With the aid of computers, Sander Vermeulen, Grote’s graduate student, searched through data from the GEO600 gravitational wave detector in Germany looking for interference patterns resulting from several million different frequencies of scalar-field dark matter. He saw nothing. “It’s disappointing because if you do find dark matter, that would be the discovery of decades,” Vermeulen said.
But the search was only ever “a fishing expedition,” said Zurek. The scalar field’s frequency and the strength of its effect on other particles (and therefore the beam splitter) could be almost anything. GEO600 only detects a specific range of frequencies.
For this reason, the failure to find scalar-field dark matter with the GEO600 detector doesn’t rule out its existence. “It’s more a demonstration that we have a new tool now to look for dark matter,” said Grote. “We will go on searching.” He also plans to use interferometers to search for axions, another popular dark matter candidate.
Meanwhile, Riles and his colleagues have been searching for signs of “dark photons” in data from LIGO, which has detectors in Livingston, Louisiana, and Hanford, Washington, and its partner, the Virgo detector near Pisa, Italy. Dark photons are hypothetical light-like particles that would mostly interact with other dark matter particles but would occasionally strike normal atoms. If they’re all around us, then at any given moment, they’ll happen to push on one mirror in an interferometer more than the other, changing the relative lengths of the arms. “There will tend to be an imbalance in one direction, just a random fluctuation,” Riles said. “So you try to exploit that.”
Dark photon wavelengths can be as wide as the sun, so any random fluctuations that disturb the mirrors of the interferometer in Hanford would have the same effect at the Livingston detector, nearly 5,000 kilometers away, and correlated effects in Pisa. But the researchers found no such correlations in the data. Their result, reported last year, means that dark photons, if real, must be at least 100 times weaker than previously allowed.

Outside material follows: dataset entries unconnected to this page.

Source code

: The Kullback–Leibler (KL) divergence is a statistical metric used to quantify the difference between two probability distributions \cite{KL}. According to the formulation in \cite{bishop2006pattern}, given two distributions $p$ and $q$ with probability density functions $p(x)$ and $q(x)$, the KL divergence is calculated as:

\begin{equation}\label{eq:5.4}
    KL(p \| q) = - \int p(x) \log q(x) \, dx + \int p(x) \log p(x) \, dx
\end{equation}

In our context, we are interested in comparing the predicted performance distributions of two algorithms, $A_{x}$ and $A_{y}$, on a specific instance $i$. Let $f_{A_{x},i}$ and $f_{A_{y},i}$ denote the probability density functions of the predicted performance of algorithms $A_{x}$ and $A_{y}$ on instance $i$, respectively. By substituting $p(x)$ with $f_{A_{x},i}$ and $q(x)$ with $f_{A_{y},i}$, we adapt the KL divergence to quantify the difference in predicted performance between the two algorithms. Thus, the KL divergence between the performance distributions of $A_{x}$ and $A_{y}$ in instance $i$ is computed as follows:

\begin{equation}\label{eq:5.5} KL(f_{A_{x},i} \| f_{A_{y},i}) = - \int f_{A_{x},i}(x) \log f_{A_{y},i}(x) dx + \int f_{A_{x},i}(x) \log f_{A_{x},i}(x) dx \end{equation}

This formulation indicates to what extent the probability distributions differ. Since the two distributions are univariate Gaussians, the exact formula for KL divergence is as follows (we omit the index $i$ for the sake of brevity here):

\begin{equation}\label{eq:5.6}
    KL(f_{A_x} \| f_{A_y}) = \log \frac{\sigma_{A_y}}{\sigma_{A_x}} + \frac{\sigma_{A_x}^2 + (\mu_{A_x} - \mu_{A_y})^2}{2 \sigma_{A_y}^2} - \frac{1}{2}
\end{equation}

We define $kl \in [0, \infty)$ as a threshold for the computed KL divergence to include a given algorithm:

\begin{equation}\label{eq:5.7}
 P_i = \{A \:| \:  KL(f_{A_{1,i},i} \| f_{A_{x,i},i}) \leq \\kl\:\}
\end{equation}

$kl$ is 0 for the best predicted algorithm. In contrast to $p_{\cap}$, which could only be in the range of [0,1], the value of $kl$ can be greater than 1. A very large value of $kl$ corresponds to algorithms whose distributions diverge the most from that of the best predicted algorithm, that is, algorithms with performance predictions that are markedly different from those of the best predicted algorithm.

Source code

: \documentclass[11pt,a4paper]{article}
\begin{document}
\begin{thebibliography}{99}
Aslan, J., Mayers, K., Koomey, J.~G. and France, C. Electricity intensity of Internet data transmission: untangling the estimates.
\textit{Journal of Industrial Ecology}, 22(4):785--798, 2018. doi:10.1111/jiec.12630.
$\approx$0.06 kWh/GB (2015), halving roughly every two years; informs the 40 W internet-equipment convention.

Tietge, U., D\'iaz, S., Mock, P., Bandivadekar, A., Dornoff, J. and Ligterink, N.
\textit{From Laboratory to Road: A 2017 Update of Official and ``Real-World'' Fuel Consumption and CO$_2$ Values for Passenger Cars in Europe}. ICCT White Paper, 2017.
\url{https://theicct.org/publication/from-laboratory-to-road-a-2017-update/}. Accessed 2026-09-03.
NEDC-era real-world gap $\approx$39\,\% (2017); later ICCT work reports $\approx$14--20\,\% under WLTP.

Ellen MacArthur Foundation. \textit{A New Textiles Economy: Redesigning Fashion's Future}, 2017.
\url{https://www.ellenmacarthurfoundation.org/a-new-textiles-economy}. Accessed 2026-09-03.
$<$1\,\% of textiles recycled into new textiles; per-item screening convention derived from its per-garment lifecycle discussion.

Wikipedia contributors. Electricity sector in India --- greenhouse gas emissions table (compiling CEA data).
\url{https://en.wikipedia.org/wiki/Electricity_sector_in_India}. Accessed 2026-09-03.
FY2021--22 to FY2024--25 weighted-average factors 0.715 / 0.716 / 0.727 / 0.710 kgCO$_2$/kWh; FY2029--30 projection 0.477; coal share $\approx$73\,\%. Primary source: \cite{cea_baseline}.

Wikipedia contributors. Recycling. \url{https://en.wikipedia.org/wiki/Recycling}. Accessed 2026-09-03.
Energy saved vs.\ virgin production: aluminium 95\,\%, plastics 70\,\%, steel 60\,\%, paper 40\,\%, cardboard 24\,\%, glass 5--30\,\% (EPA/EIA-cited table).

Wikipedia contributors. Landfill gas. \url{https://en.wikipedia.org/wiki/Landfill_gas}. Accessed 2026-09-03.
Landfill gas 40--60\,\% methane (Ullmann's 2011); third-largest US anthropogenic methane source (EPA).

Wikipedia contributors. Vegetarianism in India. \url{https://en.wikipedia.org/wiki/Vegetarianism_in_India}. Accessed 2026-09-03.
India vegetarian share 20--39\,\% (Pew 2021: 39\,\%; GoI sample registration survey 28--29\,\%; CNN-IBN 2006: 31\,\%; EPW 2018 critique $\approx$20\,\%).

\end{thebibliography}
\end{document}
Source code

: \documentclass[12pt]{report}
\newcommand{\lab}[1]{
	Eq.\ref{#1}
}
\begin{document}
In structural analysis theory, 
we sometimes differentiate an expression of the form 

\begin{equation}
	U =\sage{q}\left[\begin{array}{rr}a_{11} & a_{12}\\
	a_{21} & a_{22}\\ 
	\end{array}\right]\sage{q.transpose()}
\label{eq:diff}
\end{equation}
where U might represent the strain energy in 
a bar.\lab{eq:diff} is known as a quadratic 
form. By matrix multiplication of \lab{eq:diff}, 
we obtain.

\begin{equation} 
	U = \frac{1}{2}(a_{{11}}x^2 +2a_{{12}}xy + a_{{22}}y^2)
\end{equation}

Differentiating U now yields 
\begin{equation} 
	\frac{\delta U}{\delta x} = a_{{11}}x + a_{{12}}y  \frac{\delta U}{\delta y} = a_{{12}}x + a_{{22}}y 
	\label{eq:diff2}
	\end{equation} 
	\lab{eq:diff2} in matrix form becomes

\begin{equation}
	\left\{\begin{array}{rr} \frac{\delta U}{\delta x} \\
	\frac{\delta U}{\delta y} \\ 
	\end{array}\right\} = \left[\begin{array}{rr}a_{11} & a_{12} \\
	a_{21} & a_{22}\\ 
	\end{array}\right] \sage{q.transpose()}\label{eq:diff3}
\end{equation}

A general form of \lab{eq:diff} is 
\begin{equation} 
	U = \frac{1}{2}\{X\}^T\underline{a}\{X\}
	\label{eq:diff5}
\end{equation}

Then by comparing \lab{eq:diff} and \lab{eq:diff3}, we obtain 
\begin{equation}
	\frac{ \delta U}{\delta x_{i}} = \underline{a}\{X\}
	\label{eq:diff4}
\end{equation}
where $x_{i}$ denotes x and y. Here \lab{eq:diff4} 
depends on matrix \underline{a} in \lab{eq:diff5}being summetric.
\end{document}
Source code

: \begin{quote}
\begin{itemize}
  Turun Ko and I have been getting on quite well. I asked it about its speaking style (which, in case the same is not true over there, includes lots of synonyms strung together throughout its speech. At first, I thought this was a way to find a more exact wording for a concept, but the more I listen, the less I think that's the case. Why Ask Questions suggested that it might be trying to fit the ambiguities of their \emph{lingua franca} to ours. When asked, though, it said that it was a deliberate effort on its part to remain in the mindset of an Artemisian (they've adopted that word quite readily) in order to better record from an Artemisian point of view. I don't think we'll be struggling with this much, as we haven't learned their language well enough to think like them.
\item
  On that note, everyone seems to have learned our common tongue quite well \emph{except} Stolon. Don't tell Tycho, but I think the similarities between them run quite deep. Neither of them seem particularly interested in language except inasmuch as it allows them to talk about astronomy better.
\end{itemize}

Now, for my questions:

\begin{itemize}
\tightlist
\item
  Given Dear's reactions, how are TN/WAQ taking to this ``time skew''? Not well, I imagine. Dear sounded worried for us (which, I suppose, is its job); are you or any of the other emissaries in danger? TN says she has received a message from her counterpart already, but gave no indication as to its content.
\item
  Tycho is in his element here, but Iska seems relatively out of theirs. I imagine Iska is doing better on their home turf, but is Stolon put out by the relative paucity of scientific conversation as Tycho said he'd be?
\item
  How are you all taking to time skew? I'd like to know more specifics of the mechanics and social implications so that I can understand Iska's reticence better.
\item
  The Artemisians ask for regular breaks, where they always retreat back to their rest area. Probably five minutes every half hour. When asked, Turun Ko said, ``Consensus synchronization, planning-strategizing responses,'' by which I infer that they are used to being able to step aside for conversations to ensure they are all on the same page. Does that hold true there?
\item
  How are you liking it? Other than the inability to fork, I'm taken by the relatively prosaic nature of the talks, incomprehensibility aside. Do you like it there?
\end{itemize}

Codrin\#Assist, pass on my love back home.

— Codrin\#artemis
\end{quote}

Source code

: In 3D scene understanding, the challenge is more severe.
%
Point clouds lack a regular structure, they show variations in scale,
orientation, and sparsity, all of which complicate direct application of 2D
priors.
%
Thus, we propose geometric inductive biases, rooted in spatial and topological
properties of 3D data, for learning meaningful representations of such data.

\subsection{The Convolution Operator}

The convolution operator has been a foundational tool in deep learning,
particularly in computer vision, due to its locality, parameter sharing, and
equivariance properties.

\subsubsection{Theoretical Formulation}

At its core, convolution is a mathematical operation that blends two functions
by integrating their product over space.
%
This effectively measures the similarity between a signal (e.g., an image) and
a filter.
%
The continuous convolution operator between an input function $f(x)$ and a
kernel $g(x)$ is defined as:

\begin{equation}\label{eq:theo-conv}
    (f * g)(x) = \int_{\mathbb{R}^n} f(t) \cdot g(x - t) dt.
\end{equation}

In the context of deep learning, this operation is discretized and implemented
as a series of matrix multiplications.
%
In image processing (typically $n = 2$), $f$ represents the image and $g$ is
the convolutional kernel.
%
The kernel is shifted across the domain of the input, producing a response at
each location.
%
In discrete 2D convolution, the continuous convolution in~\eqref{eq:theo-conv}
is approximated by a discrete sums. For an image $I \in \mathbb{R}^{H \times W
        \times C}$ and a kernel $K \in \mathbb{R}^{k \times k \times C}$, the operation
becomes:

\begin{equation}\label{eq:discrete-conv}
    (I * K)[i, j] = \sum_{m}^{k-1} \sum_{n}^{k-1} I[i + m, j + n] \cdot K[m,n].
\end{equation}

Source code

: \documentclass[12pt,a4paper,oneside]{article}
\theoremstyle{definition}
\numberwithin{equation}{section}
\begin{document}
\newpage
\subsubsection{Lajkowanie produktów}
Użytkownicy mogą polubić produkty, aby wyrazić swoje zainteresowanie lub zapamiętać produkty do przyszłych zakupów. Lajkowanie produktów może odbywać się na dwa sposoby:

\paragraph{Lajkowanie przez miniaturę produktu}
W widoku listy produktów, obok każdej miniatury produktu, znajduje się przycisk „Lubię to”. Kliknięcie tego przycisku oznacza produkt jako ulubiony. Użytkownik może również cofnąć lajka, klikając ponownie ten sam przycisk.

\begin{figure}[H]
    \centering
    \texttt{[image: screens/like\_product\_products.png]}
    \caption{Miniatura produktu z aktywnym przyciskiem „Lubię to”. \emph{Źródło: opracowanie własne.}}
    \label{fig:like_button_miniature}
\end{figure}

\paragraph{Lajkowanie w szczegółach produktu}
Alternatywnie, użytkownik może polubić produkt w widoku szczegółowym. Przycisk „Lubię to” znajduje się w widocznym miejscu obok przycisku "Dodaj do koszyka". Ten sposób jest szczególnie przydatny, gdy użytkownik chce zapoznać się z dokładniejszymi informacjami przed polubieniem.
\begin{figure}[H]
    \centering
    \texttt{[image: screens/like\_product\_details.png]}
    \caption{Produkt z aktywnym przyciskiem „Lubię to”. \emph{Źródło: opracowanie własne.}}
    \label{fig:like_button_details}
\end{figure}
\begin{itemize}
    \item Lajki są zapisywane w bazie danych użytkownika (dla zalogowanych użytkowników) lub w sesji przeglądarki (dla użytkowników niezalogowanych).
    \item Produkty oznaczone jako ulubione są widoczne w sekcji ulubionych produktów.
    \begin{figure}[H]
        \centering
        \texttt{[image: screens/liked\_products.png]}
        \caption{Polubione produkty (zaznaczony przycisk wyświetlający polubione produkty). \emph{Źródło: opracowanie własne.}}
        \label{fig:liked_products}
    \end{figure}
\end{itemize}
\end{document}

Adhikari proposes that gravitational wave detectors could even find “human-sized” dark matter particles weighing hundreds of kilograms. As these heavy particles flew through the detector, they would gravitationally attract LIGO’s mirrors and laser beams. “You’d see a little bit of a winking in the beam’s power as the particle flies through,” said Adhikari. “The entire L-shape detector is a sort of a net that can get these particles.”
What else could these sensitive instruments catch? Adhikari is developing a novel interferometer at Caltech to look for signs that space-time is pixelated, as some quantum theories of gravity suppose. “That’s always the dream of physicists. Can we measure quantum gravity in the lab?” Conventional wisdom holds that a detector capable of probing such tiny distances would be so big that it would collapse into a black hole under its own weight. Zurek, however, has been working on an idea that could make quantum gravity detectable with Adhikari’s setup or another experiment at Grote’s lab in Cardiff.
In other quantum gravity theories, space-time isn’t pixelated; instead, it’s a 3D hologram that emerges out of a 2D system of quantum particles. Zurek thinks this, too, might be detectable with gravitational wave detectors. Small quantum fluctuations in the 2D space would be amplified when holographically projected into 3D, potentially making waves in space-time big enough for an interferometer to pick up.
“When we started working on this, people were like: ‘What are you talking about? You’re completely nuts,” Zurek said. “Now people are starting to listen.”